"Reprint" Support Vector Machine (four)

Source: Internet
Author: User

Support Vector Machine (four)

9 regular and non-split (regularization and the non-separable case)

The case we discussed earlier is based on the linear separable assumptions of the sample, and when the sample is linearly non-tick, we can try to use kernel functions to map features to high dimensions, which is likely to be separable. However, after mapping we can not be 100% guaranteed to be divided. What to do, we need to adjust the model to ensure that in the case of non-point, we can also find the separation of the super-plane as far as possible.

Look at the following two pictures:

You can see that an outlier (possibly noise) can cause a hyper-planar movement, narrowing the gap, and that the previous model is very sensitive to noise. What is more, if the outliers are in another class, then this is the linear non-point.

At this point we should allow some points to wander and violate the constraints in the model (the function interval is greater than 1). We design to get the new model as follows (also called soft interval):

When nonnegative parameters are introduced (called relaxation variables), the function interval of some sample points is allowed to be less than 1, that is, within the maximum interval, or the function interval is negative, that is, the sample point is in the other's area. After relaxing the constraints, we need to re-adjust the target function to punish outliers, and the target function is followed by the more outliers, the greater the value of the target function, and we are asking for the smallest possible value of the target functions. Here c is the weight of outliers, the greater the C, the greater the impact of outliers on the target function, that is, the more you do not want to see outliers. We see that the objective function controls the number and extent of outliers, so that most sample points still adhere to the constraints.

After modifying the model, the Lagrange formula should also be modified as follows:

Here are the Lagrange multipliers, recall that we mentioned in the Lagrange duality of the method, first write the Lagrange formula (above), and then treat it as a variable W and b function, respectively, to the partial derivative, to obtain the expression of W and B. Then, in the formula, the maximum value of the formula is obtained after the entry. The entire derivation process is similar to the previous model, where only the final results are as follows:

At this point, we find that there are no parameters, and the only difference from the previous model is the more restrictive conditions. It should be recalled that the B's evaluation formula has also changed, and the results of the change are described in the SMO algorithm. First look at the changes in kkt conditions:

The first equation indicates that the coefficient at the front of the sample point outside the two interval line is 0, the coefficient in front of the outlier sample point is C, and the support vector (that is, the maximum spacer line on either side of the superelevation plane) is preceded by a factor of (0,C). The KKT condition shows that some sample points on the maximum interval line are not support vectors, but may also be outliers.
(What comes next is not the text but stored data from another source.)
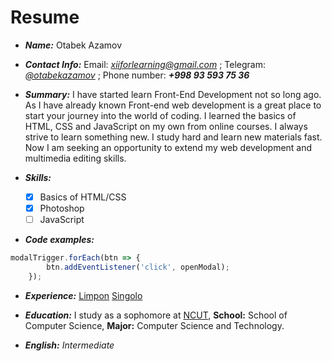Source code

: # Resume
- _**Name:**_
Otabek Azamov

- _**Contact Info:**_
Email: [_xiiforlearning@gmail.com_]() ;
Telegram: [_@otabekazamov_](https://t.me/otabekazamov) ;
Phone number: _**+998 93 593 75 36**_

- _**Summary:**_
I have started learn Front-End Development not so long ago. As I have already known Front-end web development is a great place to start your journey into the world of coding. I learned the basics of HTML, CSS and JavaScript on my own from online courses. I always strive to learn something new. I study hard and learn new materials fast. Now I am seeking an opportunity to extend my web development and multimedia editing skills. 

- _**Skills:**_
  - [x] Basics of HTML/CSS
  - [x] Photoshop
  - [ ] JavaScript

- _**Code examples:**_
```javascript
modalTrigger.forEach(btn => {
        btn.addEventListener('click', openModal);
    });
```
- _**Experience:**_
[Limpon](https://github.com/otabekazamov/Limpon-vol.2)
[Singolo](https://azamovxii.github.io/singolo/)

- _**Education:**_
I study as a sophomore at [NCUT](http://en.ncut.edu.cn/), **School:** School of Computer Science, **Major:** Computer Science and Technology.

- _**English:**_
_Intermediate_

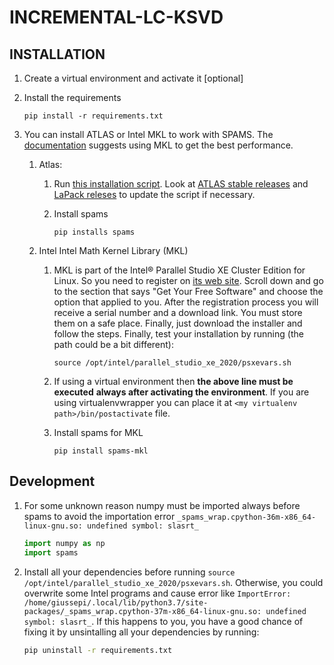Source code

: # INCREMENTAL-LC-KSVD

## INSTALLATION

1. Create a virtual environment and activate it [optional]

2. Install the requirements

	`pip install -r requirements.txt`

3. You can install ATLAS or Intel MKL to work with SPAMS. The [documentation](http://spams-devel.gforge.inria.fr/doc-python/html/doc_spams003.html)
   suggests using MKL to get the best performance.

	1. Atlas:

		1. Run [this installation
    script](https://gist.github.com/giussepi/a1690eb51cc65b7b9cb534d108cc7898). Look
    at [ATLAS stable
    releases](https://sourceforge.net/projects/math-atlas/files/Stable/) and
    [LaPack releses](http://www.netlib.org/lapack/) to update the script if
    necessary.
		2. Install spams

			`pip installs spams`

	2. Intel Intel Math Kernel Library (MKL)

		1. MKL is part of the Intel® Parallel Studio XE Cluster Edition for
    Linux. So you need to register on [its web
    site](https://software.intel.com/content/www/us/en/develop/tools/parallel-studio-xe/choose-download.html). Scroll
    down and go to the section that says "Get Your Free Software" and choose the
    option that applied to you. After the registration process you will receive
    a serial number and a download link. You must store them on a safe
    place. Finally, just download the installer and follow the steps. Finally,
    test your installation by running (the path could be a bit different):

			`source /opt/intel/parallel_studio_xe_2020/psxevars.sh`

		2. If using a virtual environment then **the above line must be executed**
           **always after activating the environment**. If you are using virtualenvwrapper
           you can place it at `<my virtualenv path>/bin/postactivate` file.

		3. Install spams for MKL

			`pip install spams-mkl`


## Development

1. For some unknown reason numpy must be imported always before spams to avoid
   the importation error `_spams_wrap.cpython-36m-x86_64-linux-gnu.so: undefined symbol: slasrt_`

   ``` python
   import numpy as np
   import spams
   ```
2. Install all your dependencies before running `source /opt/intel/parallel_studio_xe_2020/psxevars.sh`. Otherwise, you could overwrite some Intel programs and cause error like `ImportError: /home/giussepi/.local/lib/python3.7/site-packages/_spams_wrap.cpython-37m-x86_64-linux-gnu.so: undefined symbol: slasrt_`. If this happens to you, you have a good chance of fixing it by unsintalling all your dependencies by running:

	``` bash
	pip uninstall -r requirements.txt
	```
10 coordinate ascent Method (coordinate ascent)

Before the final discussion, let's look at the basic principles of the coordinate ascent method. Suppose that the following optimization problem is required:

Here W is the function of the vector. Before we mentioned two methods of finding the optimal solution in the regression, one is the gradient descent method and the other is Newton's method. Now let's talk about a method called the coordinate ascent method (which is called the coordinate descent method when solving the minimum value problem, the same principle).

Method procedure:

The meaning of the innermost statement is to fix all but the other, when W can be regarded as just the function, then the direct derivative optimization can be. Here we are maximizing the derivation of the order I is from 1 to M, you can change the order of optimization to enable W to increase and converge faster. If W is able to achieve the best in the inner loop, then the coordinate rising method is a very efficient method to find the extremum.

Here's a picture to show:

The ellipse represents the contours of each of the two functions, the number of variables is 2, and the starting coordinate is (2,-2). The path of the straight-line iterative optimization in the figure, you can see that each step will be further ahead of the optimal value, and that the forward route is parallel to the axis, because each step only optimizes one variable.

"Reprint" Support Vector Machine (four)

Contact Us

The content source of this page is from Internet, which doesn't represent Alibaba Cloud's opinion; products and services mentioned on that page don't have any relationship with Alibaba Cloud. If the content of the page makes you feel confusing, please write us an email, we will handle the problem within 5 days after receiving your email.

If you find any instances of plagiarism from the community, please send an email to: info-contact@alibabacloud.com and provide relevant evidence. A staff member will contact you within 5 working days.

A Free Trial That Lets You Build Big!

Start building with 50+ products and up to 12 months usage for Elastic Compute Service

  • Sales Support

    1 on 1 presale consultation

  • After-Sales Support

    24/7 Technical Support 6 Free Tickets per Quarter Faster Response

  • Alibaba Cloud offers highly flexible support services tailored to meet your exact needs.